Wednesday, September 24, 2008

Small Town Blues


I'd like to tag-team with Tom's post from his visit to Newark, Ohio, home of the Newark Mounds, an ancient Native American site recently listed with the United Nations, and home of the Longaberger Basket headquarters which is itself a breathtaking architectural achievement and worthy of a visit all on its own. Let's take another visit to the small town.

In the 1920s Sinclair Lewis became the first American to win the Nobel Prize in literature by savagely ridiculing small town America. In novels like Main Street (set in the semi-fictional town of Gopher Prairie, MN) and Babbitt Lewis skewered the small town as a place of small people with small minds. A place where the lucky escaped and the unlucky were trapped.

When he wrote, the midwestern small town was at its apex, and to visit any of them today you can see the evidence of that prosperity and pride in what remains of the architecture - an imposing court house or city hall; a town square (usually with a Civil War memorial); a block or two of fine commercial buildings facing the square; elegant residential streets just off the square.

By the 1920s the midwestern small town had also fixed itself in the American imagination as the embodiment of what was quintessentially American; indeed, by the 1920s the midwest itself had fixed itself in the American imagination as the American "heartland." It managed to balance industry and agriculture, city and country, "native" and immigrant.
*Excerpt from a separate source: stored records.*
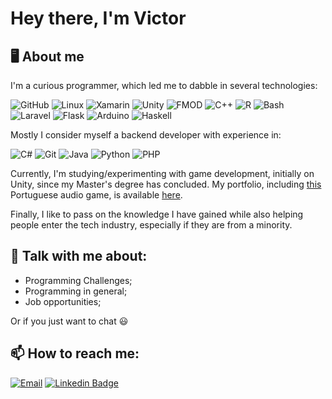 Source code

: # Hey there, I'm Victor

## :desktop_computer: About me

I'm a curious programmer, which led me to dabble in several technologies: 

![GitHub](https://img.shields.io/badge/-GitHub-181717?&logo=GitHub&logoColor=FFFFFF) ![Linux](https://img.shields.io/badge/-Linux-FCC624?&logo=linux&logoColor=FFFFFF) ![Xamarin](https://img.shields.io/badge/-Xamarin-3498DB?&logo=xamarin&logoColor=FFFFFF) ![Unity](https://img.shields.io/badge/-Unity-000000?&logo=unity&logoColor=FFFFFF) ![FMOD](https://img.shields.io/badge/-FMOD-000000?&logo=fmod&logoColor=FFFFFF) ![C++](https://img.shields.io/badge/-C++-00599C?&logo=c++&logoColor=FFFFFF) ![R](https://img.shields.io/badge/-R-276DC3?&logo=r&logoColor=FFFFFF) ![Bash](https://img.shields.io/badge/-Bash-4EAA25?&logo=gnu-bash&logoColor=FFFFFF) ![Laravel](https://img.shields.io/badge/-Laravel-FF2D20?&logo=laravel&logoColor=FFFFFF) ![Flask](https://img.shields.io/badge/-Flask-000000?&logo=flask&logoColor=FFFFFF) ![Arduino](https://img.shields.io/badge/-Arduino-00979D?&logo=arduino&logoColor=FFFFFF) ![Haskell](https://img.shields.io/badge/-Haskell-5D4F85?&logo=haskell&logoColor=FFFFFF)

Mostly I consider myself a backend developer with experience in:

![C#](https://img.shields.io/badge/-C%23-512BD4?&logo=.Net&logoColor=FFFFFF) ![Git](https://img.shields.io/badge/-Git-F05032?&logo=git&logoColor=FFFFFF) ![Java](https://img.shields.io/badge/-Java-007396?&logo=java&logoColor=FFFFFF) ![Python](https://img.shields.io/badge/-Python-3776AB?&logo=python&logoColor=FFFFFF) ![PHP](https://img.shields.io/badge/-PHP-777BB4?&logo=php&logoColor=FFFFFF) 

Currently, I'm studying/experimenting with game development, initially on Unity, since my Master's degree has concluded. My portfolio, including [this](https://www.audiogamebreu.com.br/) Portuguese audio game, is available [here](https://m1thr4nd1r.github.io/portfolio/). 

Finally, I like to pass on the knowledge I have gained while also helping people enter the tech industry, especially if they are from a minority.

## 💬 Talk with me about:

- Programming Challenges;
- Programming in general;
- Job opportunities;

Or if you just want to chat :smiley:

## 📫 How to reach me:

[![Email](https://img.shields.io/badge/-Mail?style=flat-square&logo=MicrosoftOutlook&logoColor=blue&color=white&link=mailto:vitocr_santos@hotmail.com)](mailto:vitocr_santos@hotmail.com)
[![Linkedin Badge](https://img.shields.io/badge/-LinkedIn-blue?style=flat-square&logo=Linkedin&logoColor=white&link=https://www.linkedin.com/in/mgsvictor/)](https://www.linkedin.com/in/mgsvictor/)
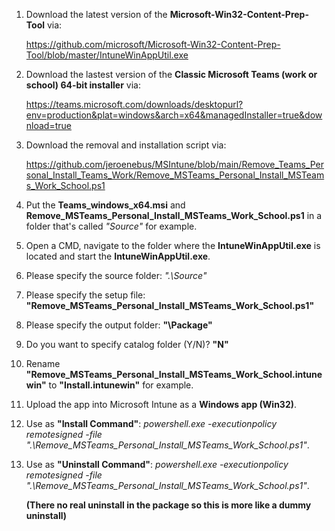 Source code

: 1. Download the latest version of the **Microsoft-Win32-Content-Prep-Tool** via:

     https://github.com/microsoft/Microsoft-Win32-Content-Prep-Tool/blob/master/IntuneWinAppUtil.exe

2. Download the lastest version of the **Classic Microsoft Teams (work or school) 64-bit installer** via: 

    https://teams.microsoft.com/downloads/desktopurl?env=production&plat=windows&arch=x64&managedInstaller=true&download=true

3. Download the removal and installation script via: 

    https://github.com/jeroenebus/MSIntune/blob/main/Remove_Teams_Personal_Install_Teams_Work/Remove_MSTeams_Personal_Install_MSTeams_Work_School.ps1

4. Put the **Teams_windows_x64.msi** and **Remove_MSTeams_Personal_Install_MSTeams_Work_School.ps1** in a folder that's called _"Source"_ for example.

5. Open a CMD, navigate to the folder where the **IntuneWinAppUtil.exe** is located and start the **IntuneWinAppUtil.exe**.

6. Please specify the source folder: _".\Source"_

7. Please specify the setup file: **"Remove_MSTeams_Personal_Install_MSTeams_Work_School.ps1"**

8. Please specify the output folder: **"\Package"**

9. Do you want to specify catalog folder (Y/N)? **"N"**

10. Rename **"Remove_MSTeams_Personal_Install_MSTeams_Work_School.intunewin"** to **"Install.intunewin"** for example.

11. Upload the app into Microsoft Intune as a **Windows app (Win32)**.

12. Use as **"Install Command"**: _powershell.exe -executionpolicy remotesigned -file ".\Remove_MSTeams_Personal_Install_MSTeams_Work_School.ps1"_.

13. Use as **"Uninstall Command"**: _powershell.exe -executionpolicy remotesigned -file ".\Remove_MSTeams_Personal_Install_MSTeams_Work_School.ps1"_.
    
     **(There no real uninstall in the package so this is more like a dummy uninstall)**
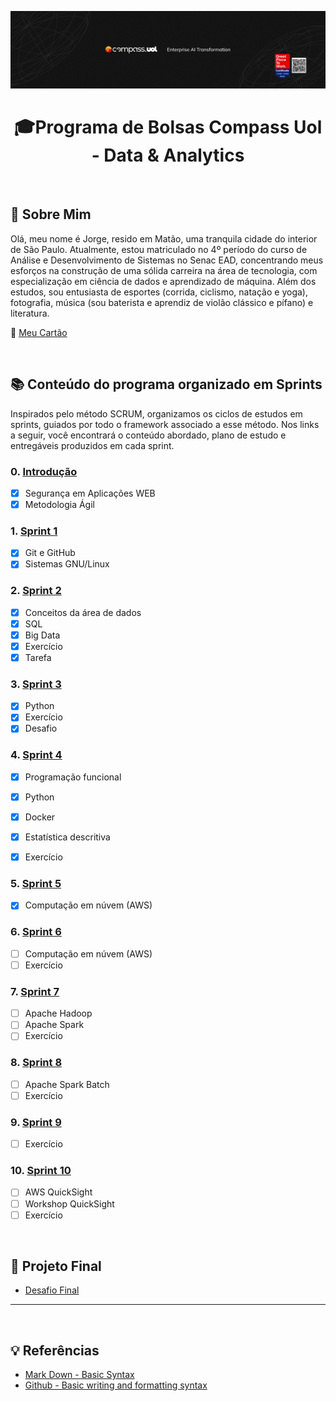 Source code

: <a href="https://compass.uol/pt/home/?utm_source=google-ads&utm_medium=ppc&utm_campaign=compasso-uol-institucional&utm_term=compass%20uol&gclid=Cj0KCQiA8t2eBhDeARIsAAVEga0psEnDoNWT4VpWMzuImp4AOtzXNza6-2BjcW4NhikaYVwWlSz8DcIaAqvXEALw_wcB"><img src="capa-compass.png"></a>

<h1 align="center">🎓Programa de Bolsas Compass Uol - Data & Analytics</h1>

<br>

## 🌟 Sobre Mim 
Olá, meu nome é Jorge, resido em Matão, uma tranquila cidade do interior de São Paulo. Atualmente, estou matriculado no 4º período do curso de Análise e Desenvolvimento de Sistemas no Senac EAD, concentrando meus esforços na construção de uma sólida carreira na área de tecnologia, com especialização em ciência de dados e aprendizado de máquina. Além dos estudos, sou entusiasta de esportes (corrida, ciclismo, natação e yoga), fotografia, música (sou baterista e aprendiz de violão clássico e pífano) e literatura.  

🤖 [Meu Cartão](https://jorgechiozzini.github.io/mylanding/)

<br>


## 📚 Conteúdo do programa organizado em Sprints 
Inspirados pelo método SCRUM, organizamos os ciclos de estudos em sprints, guiados por todo o framework associado a esse método. Nos links a seguir, você encontrará o conteúdo abordado, plano de estudo e entregáveis produzidos em cada sprint.

### 0. [Introdução](Sprint%200/README.md) 
- [x] Segurança em Aplicações WEB
- [x] Metodologia Ágil

### 1. [Sprint 1](Sprint%201/README.md) 
- [x] Git e GitHub
- [x] Sistemas GNU/Linux 

### 2. [Sprint 2](Sprint%202/README.md) 
- [x] Conceitos da área de dados
- [x] SQL
- [x] Big Data
- [x] Exercício
- [x] Tarefa

### 3. [Sprint 3](Sprint%203/README.md)
- [x] Python
- [x] Exercício
- [x] Desafio

### 4. [Sprint 4](Sprint%204/README.md)
- [x] Programação funcional
- [x] Python
- [x] Docker
- [x] Estatística descritiva
- [x] Exercício


### 5. [Sprint 5](Sprint%205/README.md)
- [x] Computação em núvem (AWS)

### 6. [Sprint 6](Sprint%206/README.md)
- [ ] Computação em núvem (AWS)
- [ ] Exercício 

### 7. [Sprint 7](Sprint%207/README.md)
- [ ] Apache Hadoop
- [ ] Apache Spark
- [ ] Exercício

### 8. [Sprint 8](Sprint%208/README.md)
- [ ] Apache Spark Batch
- [ ] Exercício 

### 9. [Sprint 9](Sprint%209/README.md)
- [ ] Exercício

### 10. [Sprint 10](Sprint%2010/README.md)
- [ ] AWS QuickSight
- [ ] Workshop QuickSight
- [ ] Exercício

<br> 


## 🎯 Projeto Final

* [Desafio Final](Desafio/README.md)

___

<br>

## 💡 Referências

- [Mark Down - Basic Syntax](https://www.markdownguide.org/basic-syntax/)
- [Github - Basic writing and formatting syntax](https://docs.github.com/en/get-started/writing-on-github/getting-started-with-writing-and-formatting-on-github/basic-writing-and-formatting-syntax)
And it prided itself on a certain kind of progressivism - the midwest, after all, produced the American socialist leader Eugene V. Debs (Indiana), Fightin' Bob LaFollette, governor of Wisconsin, the skyscraper (born in Chicago) and Frank Lloyd Wright.
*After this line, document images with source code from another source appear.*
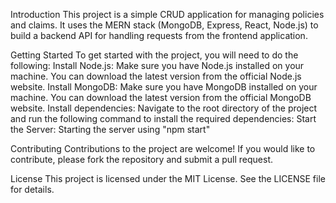 Introduction
This project is a simple CRUD application for managing policies and claims. It uses the MERN stack (MongoDB, Express, React, Node.js) to build a backend API for handling requests from the frontend application.

Getting Started
To get started with the project, you will need to do the following:
Install Node.js: Make sure you have Node.js installed on your machine. You can download the latest version from the official Node.js website.
Install MongoDB: Make sure you have MongoDB installed on your machine. You can download the latest version from the official MongoDB website.
Install dependencies: Navigate to the root directory of the project and run the following command to install the required dependencies:
Start the Server: Starting the server using "npm start"

Contributing
Contributions to the project are welcome! If you would like to contribute, please fork the repository and submit a pull request.

License
This project is licensed under the MIT License. See the LICENSE file for details. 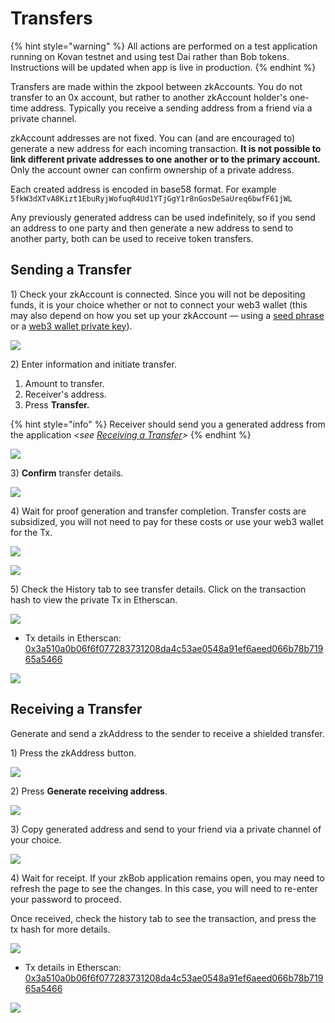 # Transfers

{% hint style="warning" %}
All actions are performed on a test application running on Kovan testnet and using test Dai rather than Bob tokens. Instructions will be updated when app is live in production.
{% endhint %}

Transfers are made within the zkpool between zkAccounts. You do not transfer to an 0x account, but rather to another zkAccount holder's one-time address. Typically you receive a sending address from a friend via a private channel.&#x20;

zkAccount addresses are not fixed. You can (and are encouraged to) generate a new address for each incoming transaction. **It is not possible to link different private addresses to one another or to the primary account.** Only the account owner can confirm ownership of a private address.

Each created address is encoded in base58 format. For example `5fkW3dXTvA8Kizt1EbuRyjWofuqR4Ud1YTjGgY1r8nGosDeSaUreq6bwfF61jWL`

Any previously generated address can be used indefinitely, so if you send an address to one party and then generate a new address to send to another party, both can be used to receive token transfers.

## Sending a Transfer

1\) Check your zkAccount is connected. Since you will not be depositing funds, it is your choice whether or not to connect your web3 wallet (this may also depend on how you set up your zkAccount — using a [seed phrase](account-creation/#seed-phrase) or a [web3 wallet private key](account-creation/#web3-wallet)).

![](../../.gitbook/assets/connected-1.png)

2\) Enter information and initiate transfer.

1. Amount to transfer.
2. Receiver's address.
3. Press **Transfer.**

{% hint style="info" %}
Receiver should send you a generated address from the application _\<see_ [_Receiving a Transfer_](transfers.md#receiving-a-transfer)_>_
{% endhint %}

![](../../.gitbook/assets/image-2.png)

3\) **Confirm** transfer details.

![](../../.gitbook/assets/image-3.png)

4\) Wait for proof generation and transfer completion. Transfer costs are subsidized, you will not need to pay for these costs or use your web3 wallet for the Tx.

![](../../.gitbook/assets/proof.png)

![](../../.gitbook/assets/complete.png)

5\) Check the History tab to see transfer details. Click on the transaction hash to view the private Tx in Etherscan.

![](<../../.gitbook/assets/history tab.png>)

* Tx details in Etherscan: [0x3a510a0b06f6f077283731208da4c53ae0548a91ef6aeed066b78b71965a5466](https://kovan.etherscan.io/tx/0x3a510a0b06f6f077283731208da4c53ae0548a91ef6aeed066b78b71965a5466)

![](../../.gitbook/assets/etherscan.png)

## Receiving a Transfer

Generate and send a zkAddress to the sender to receive a shielded transfer.

1\) Press the zkAddress button.

![](../../.gitbook/assets/receive1.png)

2\) Press **Generate receiving address**.

![](<../../.gitbook/assets/generate (1).png>)

3\) Copy generated address and send to your friend via a private channel of your choice.

![](../../.gitbook/assets/copy-address.png)

4\) Wait for receipt. If your zkBob application remains open, you may need to refresh the page to see the changes. In this case, you will need to re-enter your password to proceed.

Once received, check the history tab to see the transaction, and press the tx hash for more details.

![](../../.gitbook/assets/history-tab.png)

* Tx details in Etherscan: [0x3a510a0b06f6f077283731208da4c53ae0548a91ef6aeed066b78b71965a5466](https://kovan.etherscan.io/tx/0x3a510a0b06f6f077283731208da4c53ae0548a91ef6aeed066b78b71965a5466)

![](../../.gitbook/assets/etherscan.png)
Nearly one hundred years later, the midwestern small town is an endangered species. To drive across Ohio, or Indiana, or Illinois is to come through dozens of these places that are shells of their former selves. The court house is still there; the commercial district is now 1/3 vacant; what remains tends to thrift shops and social service agencies; many of the houses are ill-maintained and several are empty altogether.

In some ways, what has happened to the small town is exactly what has happened to the big rust belt cities, only in microcosm. The town's one big employer - maybe a grain elevator or a small manufacturing operation - closes and leaves; a bypass around the town gets built in the name of traffic efficiency and "progress"; then a shopping center, complete with a big box store opens at one end, the "downtown" is drained of its economic life; people move out to the "suburbs" near the bypass - often a small subdevelopment or trailer park; and voila! mini urban decay.
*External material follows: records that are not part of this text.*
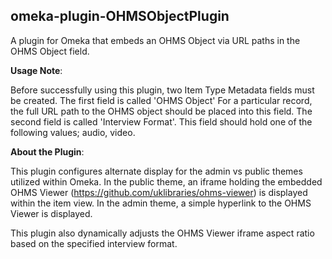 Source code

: <h2>omeka-plugin-OHMSObjectPlugin</h2> 

A plugin for Omeka that embeds an OHMS Object via URL paths in the OHMS Object field.

<b>Usage Note</b>:

Before successfully using this plugin, two Item Type Metadata fields must be created.  The first field is called 'OHMS Object'  For a particular record, the full URL path to the OHMS object should be placed into this field.  The second field is called 'Interview Format'.  This field should hold one of the following values; audio, video.

<b>About the Plugin</b>:

This plugin configures alternate display for the admin vs public themes utilized within Omeka.  In the public theme, an iframe holding the embedded OHMS Viewer (https://github.com/uklibraries/ohms-viewer) is displayed within the item view.  In the admin theme, a simple hyperlink to the OHMS Viewer is displayed. 

This plugin also dynamically adjusts the OHMS Viewer iframe aspect ratio based on the specified interview format.
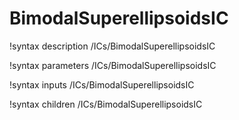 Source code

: <!-- MOOSE Documentation Stub: Remove this when content is added. -->

# BimodalSuperellipsoidsIC
!syntax description /ICs/BimodalSuperellipsoidsIC

!syntax parameters /ICs/BimodalSuperellipsoidsIC

!syntax inputs /ICs/BimodalSuperellipsoidsIC

!syntax children /ICs/BimodalSuperellipsoidsIC
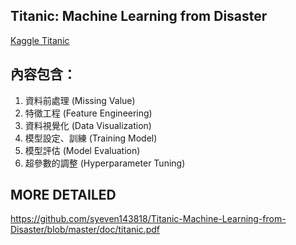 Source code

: ## Titanic: Machine Learning from Disaster

[Kaggle Titanic](https://www.kaggle.com/c/titanic)

## 內容包含：

1. 資料前處理 (Missing Value)
2. 特徵工程 (Feature Engineering)
3. 資料視覺化 (Data Visualization)
5. 模型設定、訓練 (Training Model)
6. 模型評估 (Model Evaluation)
7. 超參數的調整 (Hyperparameter Tuning)

## MORE DETAILED
https://github.com/syeven143818/Titanic-Machine-Learning-from-Disaster/blob/master/doc/titanic.pdf
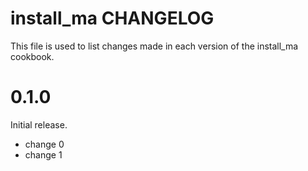 # install_ma CHANGELOG

This file is used to list changes made in each version of the install_ma cookbook.

# 0.1.0

Initial release.

- change 0
- change 1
Historian Richard Davies has written a lovely little book about this called Main Street Blues - a history of Camden, Ohio, the town where he grew up. As it happens, it was also the home of Sherwood Anderson, the first American novelist to write about the dark side of American small-town life.

Because the small town as a living entity is disappearing, we cling to its symbolism even more tenaciously. This is what the McSame campaign is tapping into - a yearning on the part of many people who live in anonymous apartment complexes (of the sort where my daughter and I went door-to-door last weekend) or equally anonymous housing developments whose major advantage is easy access to an on-ramp. Demographically speaking, a small fraction of Americans actually live in small towns; a much larger percentage wish they did.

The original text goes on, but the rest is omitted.